• [Directions for this task] What is printed must match, line for line, the records from their first line through the line containing "An acquaintance of", with pictures left out.

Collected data
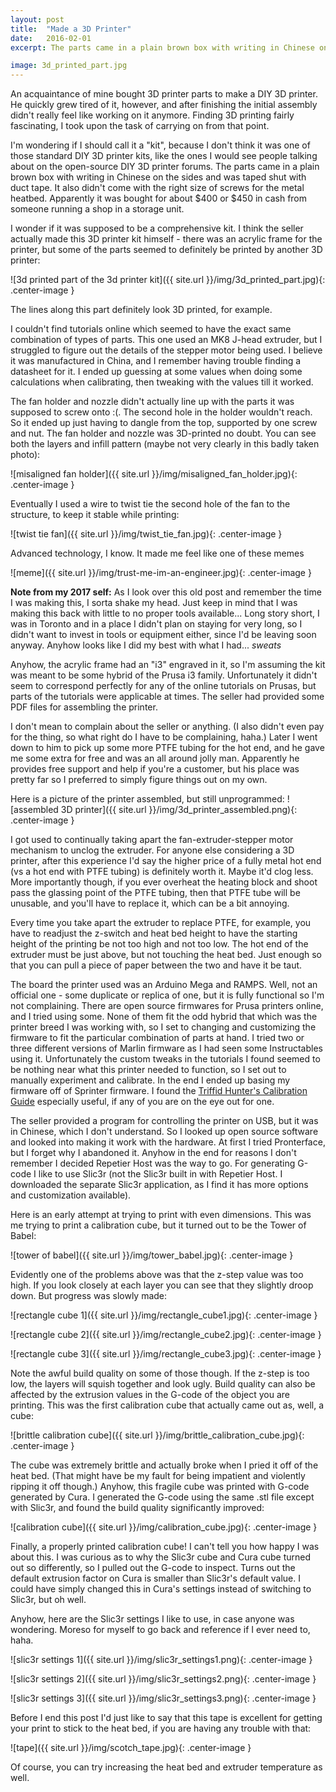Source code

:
 ```yaml
---
layout: post
title:  "Made a 3D Printer"
date:   2016-02-01 
excerpt: The parts came in a plain brown box with writing in Chinese on the sides and was taped shut with duct tape.  It also didn't come with the right size of screws for the metal heatbed. Apparently it was bought for about $400 or $450 in cash from someone running a shop in a storage unit. 

image: 3d_printed_part.jpg 
---
```


An acquaintance of mine bought 3D printer parts to make a DIY 3D printer. He quickly grew tired of it, however, and after finishing the initial assembly didn't really feel like working on it anymore. Finding 3D printing fairly fascinating, I took upon the task of carrying on from that point.

I'm wondering if I should call it a "kit", because I don't think it was one of those standard DIY 3D printer kits, like the ones I would see people talking about on the open-source DIY 3D printer forums. The parts came in a plain brown box with writing in Chinese on the sides and was taped shut with duct tape.  It also didn't come with the right size of screws for the metal heatbed. Apparently it was bought for about $400 or $450 in cash from someone running a shop in a storage unit. 

I wonder if it was supposed to be a comprehensive kit. I think the seller actually made this 3D printer kit himself - there was an acrylic frame for the printer, but some of the parts seemed to definitely be printed by another 3D printer:

![3d printed part of the 3d printer kit]({{ site.url }}/img/3d_printed_part.jpg){: .center-image }

The lines along this part definitely look 3D printed, for example.

I couldn't find tutorials online which seemed to have the exact same combination of types of parts. This one used an MK8 J-head extruder, but I struggled to figure out the details of the stepper motor being used. I believe it was manufactured in China, and I remember having trouble finding a datasheet for it. I ended up guessing at some values when doing some calculations when calibrating, then tweaking with the values till it worked. 

The fan holder and nozzle didn't actually line up with the parts it was supposed to screw onto :(. The second hole in the holder wouldn't reach. So it ended up just having to dangle from the top, supported by one screw and nut. The fan holder and nozzle was 3D-printed no doubt. You can see both the layers and infill pattern (maybe not very clearly in this badly taken photo):

![misaligned fan holder]({{ site.url }}/img/misaligned_fan_holder.jpg){: .center-image }

Eventually I used a wire to twist tie the second hole of the fan to the structure, to keep it stable while printing:

![twist tie fan]({{ site.url }}/img/twist_tie_fan.jpg){: .center-image }

Advanced technology, I know. It made me feel like one of these memes

![meme]({{ site.url }}/img/trust-me-im-an-engineer.jpg){: .center-image }


**Note from my 2017 self:**
As I look over this old post and remember the time I was making this, I sorta shake my head. Just keep in mind that I was making this back with little to no proper tools available... Long story short, I was in Toronto and in a place I didn't plan on staying for very long, so I didn't want to invest in tools or equipment either, since I'd be leaving soon anyway. Anyhow looks like I did my best with what I had... *sweats*

Anyhow, the acrylic frame had an "i3" engraved in it, so I'm assuming the kit was meant to be some hybrid of the Prusa i3 family. Unfortunately it didn't seem to correspond perfectly for any of the online tutorials on Prusas, but parts of the tutorials were applicable at times. The seller had provided some PDF files for assembling the printer.

I don't mean to complain about the seller or anything. (I also didn't even pay for the thing, so what right do I have to be complaining, haha.) Later I went down to him to pick up some more PTFE tubing for the hot end, and he gave me some extra for free and was an all around jolly man. Apparently he provides free support and help if you're a customer, but his place was pretty far so I preferred to simply figure things out on my own. 

Here is a picture of the printer assembled, but still unprogrammed:
![assembled 3D printer]({{ site.url }}/img/3d_printer_assembled.png){: .center-image }

 I got used to continually taking apart the fan-extruder-stepper motor mechanism to unclog the extruder. For anyone else considering a 3D printer, after this experience I'd say the higher price of a fully metal hot end (vs a hot end with PTFE tubing) is definitely worth it. Maybe it'd clog less. More importantly though, if you ever overheat the heating block and shoot pass the glassing point of the PTFE tubing, then that PTFE tube will be unusable, and you'll have to replace it, which can be a bit annoying.

Every time you take apart the extruder to replace PTFE, for example, you have to readjust the z-switch and heat bed height to have the starting height of the printing be not too high and not too low. The hot end of the extruder must be just above, but not touching the heat bed. Just enough so that you can pull a piece of paper between the two and have it be taut.

The board the printer used was an Arduino Mega and RAMPS. Well, not an official one - some duplicate or replica of one, but it is fully functional so I'm not complaining. There are open source firmwares for Prusa printers online, and I tried using some. None of them fit the odd hybrid that which was the printer breed I was working with, so I set to changing and customizing the firmware to fit the particular combination of parts at hand. I tried two or three different versions of Marlin firmware as I had seen some Instructables using it. Unfortunately the custom tweaks in the tutorials I found seemed to be nothing near what this printer needed to function, so I set out to manually experiment and calibrate. In the end I ended up basing my firmware off of Sprinter firmware. I found the [Triffid Hunter's Calibration Guide][calibration-guide] especially useful, if any of you are on the eye out for one.

The seller provided a program for controlling the printer on USB, but it was in Chinese, which I don't understand. So I looked up open source software and looked into making it work with the hardware. At first I tried Pronterface, but I forget why I abandoned it. Anyhow in the end for reasons I don't remember I decided Repetier Host was the way to go. For generating G-code I like to use Slic3r (not the Slic3r built in with Repetier Host. I downloaded the separate Slic3r application, as I find it has more options and customization available).

Here is an early attempt at trying to print with even dimensions. This was me trying to print a calibration cube, but it turned out to be the Tower of Babel:

![tower of babel]({{ site.url }}/img/tower_babel.jpg){: .center-image }

Evidently one of the problems above was that the z-step value was too high. If you look closely at each layer you can see that they slightly droop down. But progress was slowly made:

![rectangle cube 1]({{ site.url }}/img/rectangle_cube1.jpg){: .center-image }

![rectangle cube 2]({{ site.url }}/img/rectangle_cube2.jpg){: .center-image }

![rectangle cube 3]({{ site.url }}/img/rectangle_cube3.jpg){: .center-image }

Note the awful build quality on some of those though. If the z-step is too low, the layers will squish together and look ugly. Build quality can also be affected by the extrusion values in the G-code of the object you are printing. This was the first calibration cube that actually came out as, well, a cube:

![brittle calibration cube]({{ site.url }}/img/brittle_calibration_cube.jpg){: .center-image }

The cube was extremely brittle and actually broke when I pried it off of the heat bed. (That might have be my fault for being impatient and violently ripping it off though.) Anyhow, this fragile cube was printed with G-code generated by Cura. I generated the G-code using the same .stl file except with Slic3r, and found the build quality significantly improved:

![calibration cube]({{ site.url }}/img/calibration_cube.jpg){: .center-image }

Finally, a properly printed calibration cube! I can't tell you how happy I was about this. I was curious as to why the Slic3r cube and Cura cube turned out so differently, so I pulled out the G-code to inspect. Turns out the default extrusion factor on Cura is smaller than Slic3r's default value. I could have simply changed this in Cura's settings instead of switching to Slic3r, but oh well.

Anyhow, here are the Slic3r settings I like to use, in case anyone was wondering. Moreso for myself to go back and reference if I ever need to, haha.

![slic3r settings 1]({{ site.url }}/img/slic3r_settings1.png){: .center-image }

![slic3r settings 2]({{ site.url }}/img/slic3r_settings2.png){: .center-image }

![slic3r settings 3]({{ site.url }}/img/slic3r_settings3.png){: .center-image }

Before I end this post I'd just like to say that this tape is excellent for getting your print to stick to the heat bed, if you are having any trouble with that:

![tape]({{ site.url }}/img/scotch_tape.jpg){: .center-image }

Of course, you can try increasing the heat bed and extruder temperature as well.



[calibration-guide]: http://reprap.org/wiki/Triffid_Hunter's_Calibration_Guide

• [Result of the task]
Source code

:
 ```yaml
---
layout: post
title:  "Made a 3D Printer"
date:   2016-02-01 
excerpt: The parts came in a plain brown box with writing in Chinese on the sides and was taped shut with duct tape.  It also didn't come with the right size of screws for the metal heatbed. Apparently it was bought for about $400 or $450 in cash from someone running a shop in a storage unit. 

image: 3d_printed_part.jpg 
---
```


An acquaintance of mine bought 3D printer parts to make a DIY 3D printer. He quickly grew tired of it, however, and after finishing the initial assembly didn't really feel like working on it anymore. Finding 3D printing fairly fascinating, I took upon the task of carrying on from that point.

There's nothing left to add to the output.